Multichannel selling is a business strategy of utilizing more than one sales channel or method to offer the goods or services to customers, i.e. physical stores, websites, social media platforms, online marketplaces, and mobile applications. In Russia, though, multichannel retail is just under development. Thus, this paragraph is to explain how Russian retailers can benefit from keeping with the global trend.

According to the Global Retail Survey conducted by PwC in 2015, the most popular reasons why Russians prefer to buy products online instead of in stores are lower prices and better deals (58%), no need to travel to a traditional store (55%), opportunity to shop 24/7 (30%), and wider variety of products (28%). First, the fact that 58% of the respondents shop online because it is cheaper makes recession a perfect time to start moving in the multichannel direction. Second, selling online enables to provide around-the-clock hours of operation, thus raising profit margins. Thirdly, Russians more than citizens of any other country (55%) cited `no need to travel to traditional stores' as one of the reasons to buy product online. We connect it with constant transport problems in big cities and long distances in rural areas of Russia, which makes e-retail even more appealing in terms of market coverage. In addition, developing additional brick-and-mortar stores in remote geographic areas requires significant initial financial investments and typically takes several months to become fully functional. This path to new markets is much faster and safer when switching to multichannel selling. Overall, the above arguments are reflected in the fourth research hypothesis is as follows:

Hypothesis 4: Retailers, which employ multichannel selling more actively, achieve higher efficiency (Tab. 5).

Tab. 5. Hypothesis 4: Independent variables, expected results and argumentation

Variable

Description

Type

Expected result

Comment

4. MULTICHANNEL SELLING

1

online_ share

Percentage share of online sales in total sales (the variable is set equal to 100 for online retailers)

quant

Retailers with higher share of online sales in total sales achieve higher efficiency.

Multichannel selling is a low-cost way to expand the market coverage, build trustful customer relationships, and sell around the clock.

2.4.5 Franchising

Franchising is defined as a business system under which one company (or franchisor) grants another (or franchisee) the right to operate a business using its trademark. Franchising is primarily a mean of distributing or providing goods or services to the consumer. In retail, however, it is considered more as a relatively low-cost method of expanding an existing business, especially on foreign markets or markets that are geographically or culturally remote from the franchisor. Thus, the vast size of Russia makes franchising mostly attractive for retailers seeking to expand their activities into new geographic market areas.

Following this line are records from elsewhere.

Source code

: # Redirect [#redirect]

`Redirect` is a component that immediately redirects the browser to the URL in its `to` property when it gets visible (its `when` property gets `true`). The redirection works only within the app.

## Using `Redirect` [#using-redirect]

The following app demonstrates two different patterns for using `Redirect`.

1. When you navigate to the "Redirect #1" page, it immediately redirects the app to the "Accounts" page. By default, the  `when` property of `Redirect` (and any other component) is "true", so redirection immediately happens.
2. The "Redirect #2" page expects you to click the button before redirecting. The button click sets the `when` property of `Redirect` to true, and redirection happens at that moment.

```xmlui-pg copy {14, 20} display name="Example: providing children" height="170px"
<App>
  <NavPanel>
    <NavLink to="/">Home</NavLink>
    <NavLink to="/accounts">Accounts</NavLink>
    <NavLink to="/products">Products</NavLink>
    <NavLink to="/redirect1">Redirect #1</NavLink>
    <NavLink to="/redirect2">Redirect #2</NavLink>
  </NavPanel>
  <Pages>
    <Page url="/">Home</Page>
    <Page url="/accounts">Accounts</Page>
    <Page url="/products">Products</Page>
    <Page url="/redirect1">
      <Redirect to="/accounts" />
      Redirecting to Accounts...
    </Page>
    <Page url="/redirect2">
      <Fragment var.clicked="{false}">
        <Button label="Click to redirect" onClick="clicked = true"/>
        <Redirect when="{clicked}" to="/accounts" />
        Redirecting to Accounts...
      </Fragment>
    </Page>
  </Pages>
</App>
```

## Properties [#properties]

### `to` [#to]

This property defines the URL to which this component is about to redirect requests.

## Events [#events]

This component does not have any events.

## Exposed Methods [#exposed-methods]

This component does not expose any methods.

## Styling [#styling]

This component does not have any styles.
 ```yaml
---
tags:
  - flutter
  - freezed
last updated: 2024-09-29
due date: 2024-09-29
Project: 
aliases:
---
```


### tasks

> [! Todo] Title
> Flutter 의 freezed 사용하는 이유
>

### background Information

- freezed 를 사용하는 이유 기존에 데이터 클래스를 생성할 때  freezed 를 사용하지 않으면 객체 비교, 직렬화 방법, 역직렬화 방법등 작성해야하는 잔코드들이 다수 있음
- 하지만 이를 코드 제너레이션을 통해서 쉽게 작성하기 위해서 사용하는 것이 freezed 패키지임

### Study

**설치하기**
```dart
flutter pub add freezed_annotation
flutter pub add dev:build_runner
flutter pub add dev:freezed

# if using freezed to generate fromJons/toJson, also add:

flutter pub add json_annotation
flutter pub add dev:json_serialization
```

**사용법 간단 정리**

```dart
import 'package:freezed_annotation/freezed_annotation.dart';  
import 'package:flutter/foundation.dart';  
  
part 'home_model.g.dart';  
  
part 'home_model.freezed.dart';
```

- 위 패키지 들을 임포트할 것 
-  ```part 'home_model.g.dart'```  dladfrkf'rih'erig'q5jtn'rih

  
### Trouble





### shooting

Not only does franchising allow the rapid expansion of a distribution network, but it also can help capital formation. Traditional ways of raising capital include venture capital lenders, various forms of bank and commercial financing, or private/public placement of securities through investment banking channels. In this sense, franchising might be thought of as a worthy alternative as the franchisee makes a significant capital contribution to the strengthening and expansion of both the scale and the goodwill associated with the franchisor's business enterprise and brand.

Franchising as a business model only came to Russia once formal franchisee legislation was adopted in 1994. Since then, the number of franchise operations has been steadily growing. By the end of 2015, there are over 160 domestic franchising businesses in Russia, with a total of 2900 franchisees. According to data from the Russian Franchising Association (RFA), two-thirds of all franchises are established domestically with retail trade constituting 46% of all active Russian franchisers.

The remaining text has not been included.